What character encoding does pyodbc expect? What do I need to change in the chain to get this to work?
Specific Example
Here is a simplified python script as an example:
#!/usr/bin/env python
import pyodbc
dsn = 'yourdb'
user = 'import'
password = 'get0lddata'
database = 'YourDb'
def get_cursor():
con_string = 'DSN=%s;UID=%s;PWD=%s;DATABASE=%s;' % (dsn, user, password, database)
conn = pyodbc.connect(con_string)
return conn.cursor()
if __name__ == '__main__':
c = get_cursor()
c.execute("select id, name from recipe where id = 4140567")
row = c.fetchone()
if row:
print row
The output of this script is:
(Decimal('4140567'), u'\U0072006f\U006e0061\U00650067')

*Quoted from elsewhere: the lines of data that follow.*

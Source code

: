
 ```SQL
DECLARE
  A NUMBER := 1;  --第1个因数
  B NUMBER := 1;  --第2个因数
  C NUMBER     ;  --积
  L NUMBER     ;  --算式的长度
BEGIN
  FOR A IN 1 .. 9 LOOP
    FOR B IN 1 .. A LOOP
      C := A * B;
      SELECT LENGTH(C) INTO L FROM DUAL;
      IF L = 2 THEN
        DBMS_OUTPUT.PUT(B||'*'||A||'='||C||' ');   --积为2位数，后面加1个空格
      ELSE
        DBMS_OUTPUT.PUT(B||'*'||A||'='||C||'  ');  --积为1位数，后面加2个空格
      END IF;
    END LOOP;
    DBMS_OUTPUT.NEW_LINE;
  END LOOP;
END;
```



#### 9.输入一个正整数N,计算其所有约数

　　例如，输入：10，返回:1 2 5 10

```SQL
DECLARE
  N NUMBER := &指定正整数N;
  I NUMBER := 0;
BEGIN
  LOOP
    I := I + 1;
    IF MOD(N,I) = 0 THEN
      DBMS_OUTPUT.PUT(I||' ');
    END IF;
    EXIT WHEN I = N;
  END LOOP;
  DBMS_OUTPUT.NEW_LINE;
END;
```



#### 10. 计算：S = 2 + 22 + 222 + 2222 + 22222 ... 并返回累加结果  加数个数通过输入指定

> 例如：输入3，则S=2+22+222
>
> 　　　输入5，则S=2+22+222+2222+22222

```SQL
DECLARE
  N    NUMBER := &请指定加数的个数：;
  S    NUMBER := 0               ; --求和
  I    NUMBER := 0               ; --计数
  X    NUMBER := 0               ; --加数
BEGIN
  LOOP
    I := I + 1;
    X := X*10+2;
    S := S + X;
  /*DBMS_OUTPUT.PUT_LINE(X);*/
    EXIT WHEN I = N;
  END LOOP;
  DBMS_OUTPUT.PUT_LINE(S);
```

Alternatively, if the last line of the script is changed to:
print "{0}, '{1}'".format(row.id, row.name)
Then the result is:
Traceback (most recent call last):
File "/home/mdenson/projects/test.py", line 20, in <module>
print "{0}, '{1}'".format(row.id, row.name)
UnicodeEncodeError: 'ascii' codec can't encode characters in position 0-2: ordinal not in range(128)
A transcript using tsql to execute the same query:
root@luke:~# tsql -S cmw -U import -P get0lddata
locale is "C"
locale charset is "ANSI_X3.4-1968"
using default charset "UTF-8"
1> select id, name from recipe where id = 4140567
2> go
id name
4140567 orange2
(1 row affected)
and also in isql:
root@luke:~# isql -v yourdb import get0lddata
SQL> select id, name from recipe where id = 4140567
+----------------------+--------------------------+
| id | name |
+----------------------+--------------------------+
| 4140567 | orange2 |
+----------------------+--------------------------+
SQLRowCount returns 1
1 rows fetched
So I have worked at this for the morning and looked high and low and haven't figured out what is amiss.
Details
Here are version details:
pyodbc 2.1.7-1 (from ubuntu package) & 3.0.7-beta06 (compiled from source)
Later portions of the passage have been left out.